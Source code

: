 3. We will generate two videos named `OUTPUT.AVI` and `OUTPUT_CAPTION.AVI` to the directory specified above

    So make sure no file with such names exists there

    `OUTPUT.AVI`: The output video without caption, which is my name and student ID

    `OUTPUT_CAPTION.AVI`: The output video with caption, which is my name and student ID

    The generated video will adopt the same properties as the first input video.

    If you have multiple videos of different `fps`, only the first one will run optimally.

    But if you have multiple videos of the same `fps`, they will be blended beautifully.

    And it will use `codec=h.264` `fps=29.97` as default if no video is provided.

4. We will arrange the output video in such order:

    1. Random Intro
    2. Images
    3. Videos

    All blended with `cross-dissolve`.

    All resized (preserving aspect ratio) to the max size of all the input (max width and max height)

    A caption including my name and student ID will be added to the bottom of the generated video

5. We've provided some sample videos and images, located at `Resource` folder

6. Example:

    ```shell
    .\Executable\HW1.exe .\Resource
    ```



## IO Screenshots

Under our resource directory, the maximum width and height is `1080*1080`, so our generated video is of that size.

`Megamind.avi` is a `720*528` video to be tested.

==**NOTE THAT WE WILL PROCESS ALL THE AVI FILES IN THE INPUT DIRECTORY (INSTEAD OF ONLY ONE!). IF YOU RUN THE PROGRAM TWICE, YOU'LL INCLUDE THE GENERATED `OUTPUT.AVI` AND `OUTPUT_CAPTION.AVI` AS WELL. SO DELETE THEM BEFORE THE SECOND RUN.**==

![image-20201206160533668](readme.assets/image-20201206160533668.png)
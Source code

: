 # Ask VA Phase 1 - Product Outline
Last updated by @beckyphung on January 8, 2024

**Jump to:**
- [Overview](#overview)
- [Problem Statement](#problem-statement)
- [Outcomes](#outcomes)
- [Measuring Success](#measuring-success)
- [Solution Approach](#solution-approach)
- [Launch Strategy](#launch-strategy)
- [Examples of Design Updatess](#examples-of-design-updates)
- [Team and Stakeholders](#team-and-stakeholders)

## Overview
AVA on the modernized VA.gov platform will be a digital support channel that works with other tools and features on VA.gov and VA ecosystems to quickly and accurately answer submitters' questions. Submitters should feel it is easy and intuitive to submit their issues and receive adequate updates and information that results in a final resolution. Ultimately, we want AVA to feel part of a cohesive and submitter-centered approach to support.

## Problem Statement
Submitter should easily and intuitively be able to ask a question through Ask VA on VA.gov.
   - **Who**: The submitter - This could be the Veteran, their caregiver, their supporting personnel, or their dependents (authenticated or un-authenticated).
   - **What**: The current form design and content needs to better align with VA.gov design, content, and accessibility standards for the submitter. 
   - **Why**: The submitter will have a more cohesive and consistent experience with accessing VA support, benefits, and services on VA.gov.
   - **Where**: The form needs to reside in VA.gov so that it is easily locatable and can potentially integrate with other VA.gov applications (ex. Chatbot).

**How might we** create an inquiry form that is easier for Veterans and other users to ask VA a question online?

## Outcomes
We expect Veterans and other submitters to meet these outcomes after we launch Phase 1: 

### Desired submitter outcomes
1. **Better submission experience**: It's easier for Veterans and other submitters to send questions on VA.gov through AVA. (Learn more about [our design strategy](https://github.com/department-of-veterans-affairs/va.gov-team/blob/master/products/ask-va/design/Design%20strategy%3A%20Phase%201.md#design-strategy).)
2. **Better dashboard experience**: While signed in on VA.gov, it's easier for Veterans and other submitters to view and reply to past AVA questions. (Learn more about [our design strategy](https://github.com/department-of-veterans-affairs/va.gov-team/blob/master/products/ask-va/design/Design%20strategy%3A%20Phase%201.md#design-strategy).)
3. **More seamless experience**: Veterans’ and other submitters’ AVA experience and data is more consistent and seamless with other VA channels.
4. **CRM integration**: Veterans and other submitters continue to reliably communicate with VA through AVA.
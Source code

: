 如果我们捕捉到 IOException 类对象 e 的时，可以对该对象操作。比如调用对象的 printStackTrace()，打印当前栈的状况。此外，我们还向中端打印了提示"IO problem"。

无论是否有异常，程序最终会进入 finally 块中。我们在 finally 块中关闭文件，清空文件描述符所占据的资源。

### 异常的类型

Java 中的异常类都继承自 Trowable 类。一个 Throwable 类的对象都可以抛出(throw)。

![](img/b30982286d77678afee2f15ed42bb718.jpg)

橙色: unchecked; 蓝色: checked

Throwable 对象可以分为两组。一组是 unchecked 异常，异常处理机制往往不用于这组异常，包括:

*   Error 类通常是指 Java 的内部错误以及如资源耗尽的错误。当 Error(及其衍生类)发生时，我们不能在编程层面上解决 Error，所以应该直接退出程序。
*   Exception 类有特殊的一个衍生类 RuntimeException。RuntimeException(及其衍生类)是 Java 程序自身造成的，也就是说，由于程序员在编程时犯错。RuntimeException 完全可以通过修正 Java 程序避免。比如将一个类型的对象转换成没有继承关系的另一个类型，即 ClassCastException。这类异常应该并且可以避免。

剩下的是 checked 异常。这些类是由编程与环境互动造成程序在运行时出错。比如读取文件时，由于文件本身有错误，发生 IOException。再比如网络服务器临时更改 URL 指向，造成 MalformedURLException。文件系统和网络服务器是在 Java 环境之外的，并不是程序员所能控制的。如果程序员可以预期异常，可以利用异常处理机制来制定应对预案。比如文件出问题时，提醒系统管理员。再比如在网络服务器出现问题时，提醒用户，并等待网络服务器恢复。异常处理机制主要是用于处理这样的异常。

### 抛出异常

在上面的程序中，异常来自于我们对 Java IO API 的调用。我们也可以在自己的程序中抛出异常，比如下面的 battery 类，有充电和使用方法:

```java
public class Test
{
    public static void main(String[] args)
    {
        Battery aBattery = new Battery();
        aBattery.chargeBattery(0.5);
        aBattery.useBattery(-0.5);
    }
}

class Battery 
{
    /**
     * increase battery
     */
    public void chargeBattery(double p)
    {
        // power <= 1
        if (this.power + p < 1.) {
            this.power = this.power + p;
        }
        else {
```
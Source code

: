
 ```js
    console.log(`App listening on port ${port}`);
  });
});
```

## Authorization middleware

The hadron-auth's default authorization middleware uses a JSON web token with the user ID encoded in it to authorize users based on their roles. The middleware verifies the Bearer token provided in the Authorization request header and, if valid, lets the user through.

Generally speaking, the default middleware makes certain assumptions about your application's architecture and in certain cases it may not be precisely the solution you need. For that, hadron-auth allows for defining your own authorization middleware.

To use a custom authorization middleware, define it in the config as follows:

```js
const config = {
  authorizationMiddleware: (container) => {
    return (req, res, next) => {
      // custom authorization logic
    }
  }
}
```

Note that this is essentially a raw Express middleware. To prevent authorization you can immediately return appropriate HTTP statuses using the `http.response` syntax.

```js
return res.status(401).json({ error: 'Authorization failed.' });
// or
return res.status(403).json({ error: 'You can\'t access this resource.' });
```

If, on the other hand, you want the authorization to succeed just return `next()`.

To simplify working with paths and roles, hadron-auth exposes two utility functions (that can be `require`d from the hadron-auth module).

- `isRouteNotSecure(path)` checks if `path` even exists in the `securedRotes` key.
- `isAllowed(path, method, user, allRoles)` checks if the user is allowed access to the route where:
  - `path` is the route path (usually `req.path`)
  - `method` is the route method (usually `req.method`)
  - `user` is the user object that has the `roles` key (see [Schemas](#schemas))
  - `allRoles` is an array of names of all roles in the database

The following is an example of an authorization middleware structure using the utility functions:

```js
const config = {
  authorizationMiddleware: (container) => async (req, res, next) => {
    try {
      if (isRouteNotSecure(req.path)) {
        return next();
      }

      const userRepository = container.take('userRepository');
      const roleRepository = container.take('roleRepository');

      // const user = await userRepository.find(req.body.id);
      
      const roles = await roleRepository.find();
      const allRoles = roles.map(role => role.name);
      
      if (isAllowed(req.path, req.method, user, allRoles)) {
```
—————
Only lines containing the string "launch" are needed. Pull each of them out of the records above.

Response to this task
- [Launch Strategy](#launch-strategy)
We expect Veterans and other submitters to meet these outcomes after we launch Phase 1: 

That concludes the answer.